Dataset entries
======

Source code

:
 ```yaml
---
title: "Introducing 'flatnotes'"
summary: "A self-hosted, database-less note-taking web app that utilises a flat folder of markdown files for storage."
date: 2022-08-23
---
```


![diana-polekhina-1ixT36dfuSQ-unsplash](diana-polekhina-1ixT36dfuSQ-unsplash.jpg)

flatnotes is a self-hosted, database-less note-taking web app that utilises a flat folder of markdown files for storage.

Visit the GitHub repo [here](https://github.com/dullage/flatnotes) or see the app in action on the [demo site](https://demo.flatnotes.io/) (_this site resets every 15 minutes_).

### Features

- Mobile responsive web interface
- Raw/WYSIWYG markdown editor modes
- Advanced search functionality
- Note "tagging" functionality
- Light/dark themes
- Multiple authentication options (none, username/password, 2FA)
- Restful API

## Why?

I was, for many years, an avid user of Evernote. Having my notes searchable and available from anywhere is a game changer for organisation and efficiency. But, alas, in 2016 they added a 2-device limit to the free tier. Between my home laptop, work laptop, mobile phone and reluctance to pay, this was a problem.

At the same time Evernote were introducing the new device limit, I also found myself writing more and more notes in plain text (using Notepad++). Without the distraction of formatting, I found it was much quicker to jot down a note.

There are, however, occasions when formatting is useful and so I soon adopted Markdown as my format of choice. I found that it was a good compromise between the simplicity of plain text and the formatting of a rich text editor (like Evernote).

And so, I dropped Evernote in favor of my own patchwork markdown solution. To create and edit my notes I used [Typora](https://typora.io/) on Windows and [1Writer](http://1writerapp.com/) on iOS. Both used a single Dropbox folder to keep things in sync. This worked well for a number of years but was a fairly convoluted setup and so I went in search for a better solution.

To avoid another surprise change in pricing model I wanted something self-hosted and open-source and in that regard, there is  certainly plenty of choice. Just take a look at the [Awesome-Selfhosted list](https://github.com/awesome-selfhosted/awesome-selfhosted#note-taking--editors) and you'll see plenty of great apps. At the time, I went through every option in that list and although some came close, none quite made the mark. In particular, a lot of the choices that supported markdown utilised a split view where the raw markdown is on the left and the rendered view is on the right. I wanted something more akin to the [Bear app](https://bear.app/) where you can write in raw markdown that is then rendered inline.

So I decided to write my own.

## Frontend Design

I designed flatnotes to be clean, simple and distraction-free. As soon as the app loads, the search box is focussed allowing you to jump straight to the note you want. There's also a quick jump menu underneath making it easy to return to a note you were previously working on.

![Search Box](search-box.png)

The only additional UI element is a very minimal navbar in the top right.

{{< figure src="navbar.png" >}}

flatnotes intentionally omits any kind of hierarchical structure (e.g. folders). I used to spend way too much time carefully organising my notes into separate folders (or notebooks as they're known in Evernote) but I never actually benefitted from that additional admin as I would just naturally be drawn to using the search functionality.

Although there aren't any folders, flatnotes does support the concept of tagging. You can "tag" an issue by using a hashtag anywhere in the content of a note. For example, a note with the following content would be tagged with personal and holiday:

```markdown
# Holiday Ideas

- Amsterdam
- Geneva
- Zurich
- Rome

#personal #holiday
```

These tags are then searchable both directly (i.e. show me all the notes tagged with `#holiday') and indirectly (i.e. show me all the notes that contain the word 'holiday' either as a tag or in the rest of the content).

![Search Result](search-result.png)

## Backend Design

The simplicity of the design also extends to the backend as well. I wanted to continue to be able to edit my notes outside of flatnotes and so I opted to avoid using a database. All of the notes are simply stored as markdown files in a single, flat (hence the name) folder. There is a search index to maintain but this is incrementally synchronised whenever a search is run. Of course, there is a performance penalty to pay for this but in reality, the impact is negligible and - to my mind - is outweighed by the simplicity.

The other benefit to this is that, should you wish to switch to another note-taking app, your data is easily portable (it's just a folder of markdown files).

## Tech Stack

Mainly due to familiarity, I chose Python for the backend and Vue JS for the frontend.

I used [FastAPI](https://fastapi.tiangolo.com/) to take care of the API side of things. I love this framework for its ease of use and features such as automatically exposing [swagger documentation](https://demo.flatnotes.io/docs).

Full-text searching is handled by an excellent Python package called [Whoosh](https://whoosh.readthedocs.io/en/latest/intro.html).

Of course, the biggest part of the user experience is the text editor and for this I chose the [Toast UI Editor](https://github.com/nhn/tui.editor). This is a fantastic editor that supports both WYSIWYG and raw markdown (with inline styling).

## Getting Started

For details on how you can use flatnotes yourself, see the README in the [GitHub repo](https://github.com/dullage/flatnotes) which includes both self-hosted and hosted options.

======

Problem requirements
Quote the records from their first line to the line with "At the same", inclusive, without adding or dropping anything.

Result of the task
Source code

:
 ```yaml
---
title: "Introducing 'flatnotes'"
summary: "A self-hosted, database-less note-taking web app that utilises a flat folder of markdown files for storage."
date: 2022-08-23
---
```


![diana-polekhina-1ixT36dfuSQ-unsplash](diana-polekhina-1ixT36dfuSQ-unsplash.jpg)

flatnotes is a self-hosted, database-less note-taking web app that utilises a flat folder of markdown files for storage.

Visit the GitHub repo [here](https://github.com/dullage/flatnotes) or see the app in action on the [demo site](https://demo.flatnotes.io/) (_this site resets every 15 minutes_).

### Features

- Mobile responsive web interface
- Raw/WYSIWYG markdown editor modes
- Advanced search functionality
- Note "tagging" functionality
- Light/dark themes
- Multiple authentication options (none, username/password, 2FA)
- Restful API

## Why?

I was, for many years, an avid user of Evernote. Having my notes searchable and available from anywhere is a game changer for organisation and efficiency. But, alas, in 2016 they added a 2-device limit to the free tier. Between my home laptop, work laptop, mobile phone and reluctance to pay, this was a problem.

At the same time Evernote were introducing the new device limit, I also found myself writing more and more notes in plain text (using Notepad++). Without the distraction of formatting, I found it was much quicker to jot down a note.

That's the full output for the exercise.